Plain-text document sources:
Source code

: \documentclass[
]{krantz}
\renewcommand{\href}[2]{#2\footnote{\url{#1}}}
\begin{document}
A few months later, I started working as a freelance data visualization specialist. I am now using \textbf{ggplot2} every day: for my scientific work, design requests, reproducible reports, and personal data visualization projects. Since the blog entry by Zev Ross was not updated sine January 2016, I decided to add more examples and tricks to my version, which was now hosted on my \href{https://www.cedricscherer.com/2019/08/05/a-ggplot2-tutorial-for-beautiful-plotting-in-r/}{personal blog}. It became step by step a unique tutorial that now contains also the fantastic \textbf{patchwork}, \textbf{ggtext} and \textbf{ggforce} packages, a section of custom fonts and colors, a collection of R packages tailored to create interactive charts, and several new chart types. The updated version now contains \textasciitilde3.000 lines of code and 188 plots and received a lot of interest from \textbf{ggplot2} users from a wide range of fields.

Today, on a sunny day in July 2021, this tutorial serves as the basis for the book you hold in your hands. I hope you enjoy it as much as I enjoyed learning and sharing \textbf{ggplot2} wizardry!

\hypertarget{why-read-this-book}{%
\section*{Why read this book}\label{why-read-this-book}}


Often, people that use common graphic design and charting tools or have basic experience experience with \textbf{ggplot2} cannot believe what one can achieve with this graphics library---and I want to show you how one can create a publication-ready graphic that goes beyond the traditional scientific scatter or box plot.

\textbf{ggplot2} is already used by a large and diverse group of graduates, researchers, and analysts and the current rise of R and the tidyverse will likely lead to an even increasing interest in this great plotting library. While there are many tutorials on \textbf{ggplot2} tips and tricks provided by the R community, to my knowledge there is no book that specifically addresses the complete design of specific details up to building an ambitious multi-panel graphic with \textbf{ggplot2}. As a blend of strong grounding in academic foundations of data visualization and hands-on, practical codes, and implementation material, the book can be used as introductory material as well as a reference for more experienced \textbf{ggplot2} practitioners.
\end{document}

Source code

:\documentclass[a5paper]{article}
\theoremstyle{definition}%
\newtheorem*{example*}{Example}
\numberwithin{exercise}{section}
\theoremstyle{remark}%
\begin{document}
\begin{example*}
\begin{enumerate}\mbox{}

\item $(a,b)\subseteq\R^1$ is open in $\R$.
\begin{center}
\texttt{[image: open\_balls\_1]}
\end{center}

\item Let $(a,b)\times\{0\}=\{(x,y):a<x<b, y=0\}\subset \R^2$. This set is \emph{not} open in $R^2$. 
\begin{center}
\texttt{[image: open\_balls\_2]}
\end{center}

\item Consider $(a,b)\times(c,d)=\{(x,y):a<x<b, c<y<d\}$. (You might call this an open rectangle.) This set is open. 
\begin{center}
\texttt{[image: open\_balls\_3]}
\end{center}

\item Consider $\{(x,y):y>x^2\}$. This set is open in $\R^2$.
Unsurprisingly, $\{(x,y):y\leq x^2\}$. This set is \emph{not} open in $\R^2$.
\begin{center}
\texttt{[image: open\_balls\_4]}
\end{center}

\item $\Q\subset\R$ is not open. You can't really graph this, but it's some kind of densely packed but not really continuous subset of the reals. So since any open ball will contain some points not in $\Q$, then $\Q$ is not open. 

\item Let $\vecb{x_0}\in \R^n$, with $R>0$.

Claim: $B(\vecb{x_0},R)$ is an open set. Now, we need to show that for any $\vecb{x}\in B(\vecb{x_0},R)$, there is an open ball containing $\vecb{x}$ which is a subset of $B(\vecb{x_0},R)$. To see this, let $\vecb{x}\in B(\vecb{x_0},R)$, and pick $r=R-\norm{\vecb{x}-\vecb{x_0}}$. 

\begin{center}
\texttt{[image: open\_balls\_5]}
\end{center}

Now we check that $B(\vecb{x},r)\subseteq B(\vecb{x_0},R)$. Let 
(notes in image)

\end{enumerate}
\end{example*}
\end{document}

ACTIVITY:
Search the entries for "vecb" and show every line that has it.

TASK RESULT:
\item Let $\vecb{x_0}\in \R^n$, with $R>0$.
Claim: $B(\vecb{x_0},R)$ is an open set. Now, we need to show that for any $\vecb{x}\in B(\vecb{x_0},R)$, there is an open ball containing $\vecb{x}$ which is a subset of $B(\vecb{x_0},R)$. To see this, let $\vecb{x}\in B(\vecb{x_0},R)$, and pick $r=R-\norm{\vecb{x}-\vecb{x_0}}$. 
Now we check that $B(\vecb{x},r)\subseteq B(\vecb{x_0},R)$. Let 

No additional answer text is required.